In 1986, Chandler won the Walter Cronkite Award for Excellence in Journalism to honor his years of service to the newspaper.

He handed control of the paper to people outside the family in the mid-1980s and threw himself into other interests such as the Chandler Vintage Museum of Transportation and Wildlife in Oxnard, California, which he founded in 1987 (It was regularly open to the public, primarily as a fundraiser for charities, including the Oxnard Police Activities League).

==Retirement==
Chandler re-entered the public eye in 1999 when he publicly criticized the LA Times for creating a special issue of its Sunday magazine dedicated to the new Staples Center in downtown LA when the paper shared a financial interest in the property. The paper's Sunday magazine on October 10, 1999, was a special issue dedicated to the new Staples Center sports arena in downtown L.A., home to the Lakers, Clippers and Kings. Such special issues were financial windfalls for the Times, generating a record $2 million in ad revenue. But as one of the arena's 10 "founding partners", the paper had agreed to share the issue's ad revenue with the Staples Center without telling its reporters or readers about the fiscal arrangement. Chandler, who had retired 19 years prior, sent his message directly to reporters, to the dismay of the newspaper's management. His successors, he said, had been "unbelievably stupid" and caused "the most serious single threat to the future" of the paper his family had bought in 1882 for this dangerous compromise of the paper's objectivity.
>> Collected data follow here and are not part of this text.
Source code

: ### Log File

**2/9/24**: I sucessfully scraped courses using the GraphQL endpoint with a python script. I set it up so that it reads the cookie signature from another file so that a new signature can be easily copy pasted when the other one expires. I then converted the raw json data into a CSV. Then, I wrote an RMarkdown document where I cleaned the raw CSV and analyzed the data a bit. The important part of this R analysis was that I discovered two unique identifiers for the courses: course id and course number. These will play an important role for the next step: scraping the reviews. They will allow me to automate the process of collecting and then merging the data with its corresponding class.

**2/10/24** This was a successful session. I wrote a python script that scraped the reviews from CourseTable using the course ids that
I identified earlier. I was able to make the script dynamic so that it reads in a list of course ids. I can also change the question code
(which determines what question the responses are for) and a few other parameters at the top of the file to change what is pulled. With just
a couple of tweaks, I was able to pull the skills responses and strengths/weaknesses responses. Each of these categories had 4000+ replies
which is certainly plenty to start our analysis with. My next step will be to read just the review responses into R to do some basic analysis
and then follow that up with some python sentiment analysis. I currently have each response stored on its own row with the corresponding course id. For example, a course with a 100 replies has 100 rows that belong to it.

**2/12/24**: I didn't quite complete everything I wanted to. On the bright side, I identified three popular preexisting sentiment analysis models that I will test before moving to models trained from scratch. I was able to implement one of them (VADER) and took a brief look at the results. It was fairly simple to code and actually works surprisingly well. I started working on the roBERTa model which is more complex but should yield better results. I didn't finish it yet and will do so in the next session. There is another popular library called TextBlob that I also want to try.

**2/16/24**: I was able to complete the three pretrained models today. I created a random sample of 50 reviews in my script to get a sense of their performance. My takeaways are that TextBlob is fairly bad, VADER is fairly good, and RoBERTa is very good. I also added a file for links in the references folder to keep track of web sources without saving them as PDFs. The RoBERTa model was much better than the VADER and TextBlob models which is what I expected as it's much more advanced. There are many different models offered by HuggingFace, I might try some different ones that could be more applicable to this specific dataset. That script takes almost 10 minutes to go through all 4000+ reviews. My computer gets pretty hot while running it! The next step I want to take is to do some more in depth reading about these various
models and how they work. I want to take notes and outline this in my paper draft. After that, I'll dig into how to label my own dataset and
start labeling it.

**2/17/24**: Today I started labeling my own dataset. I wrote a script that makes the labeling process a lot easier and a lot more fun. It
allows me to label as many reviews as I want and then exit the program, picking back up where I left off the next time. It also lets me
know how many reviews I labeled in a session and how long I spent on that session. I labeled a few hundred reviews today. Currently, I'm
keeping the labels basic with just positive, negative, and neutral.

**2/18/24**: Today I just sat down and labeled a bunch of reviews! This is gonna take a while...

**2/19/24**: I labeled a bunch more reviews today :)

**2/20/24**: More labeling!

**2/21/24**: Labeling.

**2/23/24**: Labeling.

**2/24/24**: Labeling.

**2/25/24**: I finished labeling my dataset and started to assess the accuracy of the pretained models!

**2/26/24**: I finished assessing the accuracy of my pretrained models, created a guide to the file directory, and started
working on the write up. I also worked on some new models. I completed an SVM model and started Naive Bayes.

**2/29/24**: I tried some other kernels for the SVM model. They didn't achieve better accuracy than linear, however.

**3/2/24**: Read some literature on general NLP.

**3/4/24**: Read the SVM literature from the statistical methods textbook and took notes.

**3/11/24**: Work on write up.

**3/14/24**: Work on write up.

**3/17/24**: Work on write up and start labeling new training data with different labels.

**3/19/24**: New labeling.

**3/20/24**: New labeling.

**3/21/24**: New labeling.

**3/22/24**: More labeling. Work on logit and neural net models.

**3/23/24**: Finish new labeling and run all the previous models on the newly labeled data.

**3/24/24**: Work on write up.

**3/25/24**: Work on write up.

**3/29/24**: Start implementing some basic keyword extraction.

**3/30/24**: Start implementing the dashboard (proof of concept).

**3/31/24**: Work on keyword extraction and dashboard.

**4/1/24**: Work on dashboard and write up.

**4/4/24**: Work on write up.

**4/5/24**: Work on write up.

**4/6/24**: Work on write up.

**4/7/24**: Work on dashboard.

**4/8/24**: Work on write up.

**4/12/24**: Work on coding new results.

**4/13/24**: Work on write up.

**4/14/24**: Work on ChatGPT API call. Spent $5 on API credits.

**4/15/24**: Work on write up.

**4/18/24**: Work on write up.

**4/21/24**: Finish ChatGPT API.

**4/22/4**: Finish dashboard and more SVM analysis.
He was not involved in negotiations by other members of the Chandler family to sell The Times to Tribune Company, a clear sign of how his influence had eroded. Regardless, Chandler welcomed the outcome, largely because of his dissatisfaction with the existing management of Times-Mirror.

Chandler died at his home in Ojai at the age of 78 due to the effects of Lewy body disease, seven months after his diagnosis. Chandler had had earlier problems with his health, suffering from prostate cancer in 1989 and a 1998 heart attack.

==Recreation==
Chandler was an enthusiastic athlete and thrill seeker, an image he actively cultivated. He was featured on the cover of sporting magazines like Road & Track, Strength and Health, and Safari Club. When photographed for the cover of the literary magazine Atlantic Monthly he was depicted on a surfboard crafted from newspapers across a wave of dollar bills.

On a 1964 safari in Mozambique, an elephant charged his party. After the guide missed his shot and fled, Chandler shot the elephant when it was only 10 yards away, preventing himself and his wife from being trampled.

In 1990, Chandler was trampled by a musk ox in the Northwest Territories of Canada. He was airlifted to a hospital. Doctors estimated that his dislocated right arm would never fully heal, but, citing a disciplined training regimen, Chandler claimed to regain virtually all use.
In 1995, at age 68, he crashed his motorcycle into a tractor while in New Zealand. He lost part of the big toe on his left foot, saw another toe severely damaged and the rest of the foot became largely numb.

In 1998, at age 71, Chandler suffered minor head injuries when he spun out a Ferrari automobile on the road in Oxnard.

His son, Mike Chandler, was a race-car driver in the CART Championship Car series. Otis enthusiastically supported Michael's racing career until a near-fatal crash while qualifying at Indianapolis in 1984.